Novel PKA-associated pathways for the regulation of hepatocyte survival and pharmacological applications : 간세포 생존의 PKA 연계 조절 경로와 약물학적 응용
- Sang Geon Kim
- 약학대학 약학과
- Issue Date
- 서울대학교 대학원
- 학위논문 (박사)-- 서울대학교 대학원 약학대학 약학과, 2017. 8. Sang Geon Kim.
- Hepatocytes are primary targets for toxic insults such as drugs, alcohol and viruses. Hepatocyte death is evident and a common feature in a variety of liver disease ranging from drug induced liver injury, viral/alcoholic/autoimmune hepatitis to metabolic disorders. Therefore, preserving functional hepatocytes is important for intervention and amelioration of liver injury. Currently, therapeutic approaches targeting hepatocyte death are challenging from the lower clinical outcomes. Thus, molecular targets and pathways related to hepatocyte survival need to be discovered. Protein kinase A (PKA) mediates the molecular signaling transduction between receptors/therapeutic drugs and cellular targets. The numerous targets associated with PKA determine its nature as an important regulator for energy metabolism. The aims of this study are to explore novel molecules associated with PKA pathway targeting hepatocyte survival and specify the molecules and underlying mechanisms.
As an aim to find a pharmacological approach aiming at PKA-associated pathway, this study investigated the possibilities of methylene blue (MB), a mitochondria-targeting drug in hepatocyte protection. MB treatment resulted in a PKA-dependent activation of liver kinase B 1 (LKB1). LKB1 then induced activation of AMP-activated protein kinase (AMPK) that caused inhibitory phosphorylation of glycogen synthase kinase 3b (GSK3b). MB treatment also induced an AMPK-independent early inhibition of GSK3b. siRNA knockdown of PKA eliminated the inhibitory phosphorylation of GSK3b by MB, suggesting the early inhibition of GSK3b by MB is dependent on PKA. Together, the ability of MB in protecting hepatocytes and liver against toxicant induced injury was confirmed by both in vitro and in vivo experiments. These results support the notion that MB facilitates dual inhibition of GSK3b downstream of PKA, and protects hepatocyte.

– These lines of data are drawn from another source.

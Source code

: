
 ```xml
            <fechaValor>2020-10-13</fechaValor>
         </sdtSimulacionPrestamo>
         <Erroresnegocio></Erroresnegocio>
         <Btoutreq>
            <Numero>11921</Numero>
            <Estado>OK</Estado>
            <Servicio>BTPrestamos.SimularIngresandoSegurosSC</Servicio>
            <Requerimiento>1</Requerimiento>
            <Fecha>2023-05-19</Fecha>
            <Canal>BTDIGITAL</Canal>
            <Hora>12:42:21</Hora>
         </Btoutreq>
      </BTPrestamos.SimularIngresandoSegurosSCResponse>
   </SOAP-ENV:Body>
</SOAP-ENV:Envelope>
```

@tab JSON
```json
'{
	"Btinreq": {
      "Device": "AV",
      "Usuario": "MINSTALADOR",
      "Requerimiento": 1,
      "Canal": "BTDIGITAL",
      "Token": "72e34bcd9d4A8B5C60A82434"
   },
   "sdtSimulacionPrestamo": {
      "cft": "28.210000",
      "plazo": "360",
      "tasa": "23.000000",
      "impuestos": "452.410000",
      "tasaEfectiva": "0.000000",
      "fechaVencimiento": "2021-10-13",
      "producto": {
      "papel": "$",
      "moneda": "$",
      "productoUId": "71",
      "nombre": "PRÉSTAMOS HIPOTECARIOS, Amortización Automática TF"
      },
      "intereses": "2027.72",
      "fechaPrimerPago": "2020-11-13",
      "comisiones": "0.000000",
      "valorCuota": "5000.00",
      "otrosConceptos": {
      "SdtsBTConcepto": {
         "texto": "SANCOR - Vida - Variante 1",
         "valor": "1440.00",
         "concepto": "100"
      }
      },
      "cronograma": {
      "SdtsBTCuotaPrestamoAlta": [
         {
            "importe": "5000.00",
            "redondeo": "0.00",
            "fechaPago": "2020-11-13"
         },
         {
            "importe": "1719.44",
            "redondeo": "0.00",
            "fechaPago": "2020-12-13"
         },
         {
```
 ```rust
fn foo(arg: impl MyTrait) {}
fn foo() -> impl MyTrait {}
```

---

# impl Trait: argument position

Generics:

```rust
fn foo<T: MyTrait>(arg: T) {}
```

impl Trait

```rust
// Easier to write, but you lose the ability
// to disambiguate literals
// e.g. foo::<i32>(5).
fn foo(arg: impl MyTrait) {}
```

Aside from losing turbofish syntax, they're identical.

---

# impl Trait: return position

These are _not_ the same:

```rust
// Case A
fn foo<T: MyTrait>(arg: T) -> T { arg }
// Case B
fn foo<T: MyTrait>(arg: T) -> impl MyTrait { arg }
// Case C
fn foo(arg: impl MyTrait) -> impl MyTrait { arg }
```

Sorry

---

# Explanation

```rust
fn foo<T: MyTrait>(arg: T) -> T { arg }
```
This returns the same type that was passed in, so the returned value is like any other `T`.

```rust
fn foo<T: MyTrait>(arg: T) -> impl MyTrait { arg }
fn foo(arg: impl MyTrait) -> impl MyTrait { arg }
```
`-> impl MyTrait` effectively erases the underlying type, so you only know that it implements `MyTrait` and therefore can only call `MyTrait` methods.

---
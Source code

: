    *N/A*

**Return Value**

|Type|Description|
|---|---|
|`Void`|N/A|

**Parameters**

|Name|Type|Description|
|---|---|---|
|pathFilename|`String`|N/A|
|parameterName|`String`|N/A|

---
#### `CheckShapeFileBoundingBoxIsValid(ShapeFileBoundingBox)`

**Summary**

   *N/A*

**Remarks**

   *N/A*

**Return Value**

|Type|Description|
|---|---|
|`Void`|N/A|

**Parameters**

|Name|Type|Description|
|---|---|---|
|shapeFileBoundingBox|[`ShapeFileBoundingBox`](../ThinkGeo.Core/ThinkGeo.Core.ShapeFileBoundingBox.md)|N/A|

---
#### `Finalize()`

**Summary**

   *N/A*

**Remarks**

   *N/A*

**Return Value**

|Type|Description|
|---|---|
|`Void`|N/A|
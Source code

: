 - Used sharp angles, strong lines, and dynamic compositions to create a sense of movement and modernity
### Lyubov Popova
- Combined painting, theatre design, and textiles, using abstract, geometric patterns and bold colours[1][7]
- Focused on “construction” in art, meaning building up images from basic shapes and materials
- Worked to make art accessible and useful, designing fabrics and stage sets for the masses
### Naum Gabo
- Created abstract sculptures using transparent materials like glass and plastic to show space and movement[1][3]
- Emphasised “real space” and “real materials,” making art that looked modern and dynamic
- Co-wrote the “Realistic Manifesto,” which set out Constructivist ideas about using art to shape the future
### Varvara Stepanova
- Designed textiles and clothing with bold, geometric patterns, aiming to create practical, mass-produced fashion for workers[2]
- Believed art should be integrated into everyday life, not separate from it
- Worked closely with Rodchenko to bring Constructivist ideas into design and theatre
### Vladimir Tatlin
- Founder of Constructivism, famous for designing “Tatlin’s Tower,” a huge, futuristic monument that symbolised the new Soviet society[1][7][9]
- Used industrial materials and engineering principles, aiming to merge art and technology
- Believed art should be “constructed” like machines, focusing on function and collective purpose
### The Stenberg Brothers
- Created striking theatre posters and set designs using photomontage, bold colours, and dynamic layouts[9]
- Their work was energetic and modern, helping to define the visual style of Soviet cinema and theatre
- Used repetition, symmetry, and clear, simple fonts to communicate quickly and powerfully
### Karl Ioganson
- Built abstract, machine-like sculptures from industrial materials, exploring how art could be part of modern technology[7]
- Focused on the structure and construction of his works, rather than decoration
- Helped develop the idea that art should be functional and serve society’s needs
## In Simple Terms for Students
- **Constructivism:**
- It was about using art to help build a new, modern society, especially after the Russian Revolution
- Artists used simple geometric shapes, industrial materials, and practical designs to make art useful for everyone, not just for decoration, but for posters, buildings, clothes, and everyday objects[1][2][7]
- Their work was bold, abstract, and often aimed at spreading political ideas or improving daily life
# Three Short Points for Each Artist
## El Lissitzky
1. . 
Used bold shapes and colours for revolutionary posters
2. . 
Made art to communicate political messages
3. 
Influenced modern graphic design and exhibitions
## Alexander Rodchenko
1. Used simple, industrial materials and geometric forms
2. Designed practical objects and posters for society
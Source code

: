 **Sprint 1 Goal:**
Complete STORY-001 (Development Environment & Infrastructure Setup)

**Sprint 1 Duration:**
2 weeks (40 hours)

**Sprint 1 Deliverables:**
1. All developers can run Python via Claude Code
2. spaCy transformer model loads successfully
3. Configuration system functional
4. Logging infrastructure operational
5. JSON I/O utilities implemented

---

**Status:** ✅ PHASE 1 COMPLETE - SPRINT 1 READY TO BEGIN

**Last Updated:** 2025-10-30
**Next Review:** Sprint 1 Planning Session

Liver X receptor a (LXRa) is a nuclear receptor and oppositely regulates lipid metabolism and inflammation. In the analysis of public gene expression omnibus (GEO) database, LXRa level significantly decreased in different injury conditions in hepatocytes, mice and human liver. LXRa agonist treatment attenuated CCl4 induced hepatocyte injury, whereas LXRa-/- mice had more hepatocyte death and liver injury in response to CCl4, indicating LXRas protective effects on hepatocytes. In an additional bioinformatics study, LXRa protection of hepatocytes may result from antagonizing transforming growth factor b (TGFb) signaling, which was confirmed by subsequent experiments using AML12 cell and mouse primary hepatocytes. Immunoblotting, quantitative real-time polymerase chain reaction (qRT-PCR), reporter gene assay and chromatin immunoprecipitation (ChIP) analysis were used to study molecular mechanism downstream of LXRa. Cannabinoid receptor 2 (CB2) was identified as a transcriptional target of LXRa. CB2 contributed to LXRas protective effects on hepatocytes via upregulation of microRNA-27b (miR-27b). MiR-27b was demonstrated here as a novel upstream inhibitory regulator of ubiquitin specific peptidase 4 (USP4), a deubiquitylating enzyme for TGFb receptor 1 (TbRI). In addition, the changes on USP4 and TbRI by CB2 agonist were attenuated by PKA inhibition. Finally, albumin promoter-driven lentiviral delivery of LXRa protected hepatocytes from injury. Together, LXRa transcriptionally upregulates CB2, leading to miR-27b upregulation and contributes to protecting hepatocytes via repression of USP4 and TbRI.
Taken together, the outcomes of this study demonstrate not only PKA-dependent GSK3b inhibition for hepatocyte survival activated by pharmacological agent, but also CB2-mediated PKA pathway associated with LXRa for hepatocyte protection, providing novel exogenous and endogenous pathways and pharmacological insights for hepatocyte survival, and potentially for the cure of liver diseases.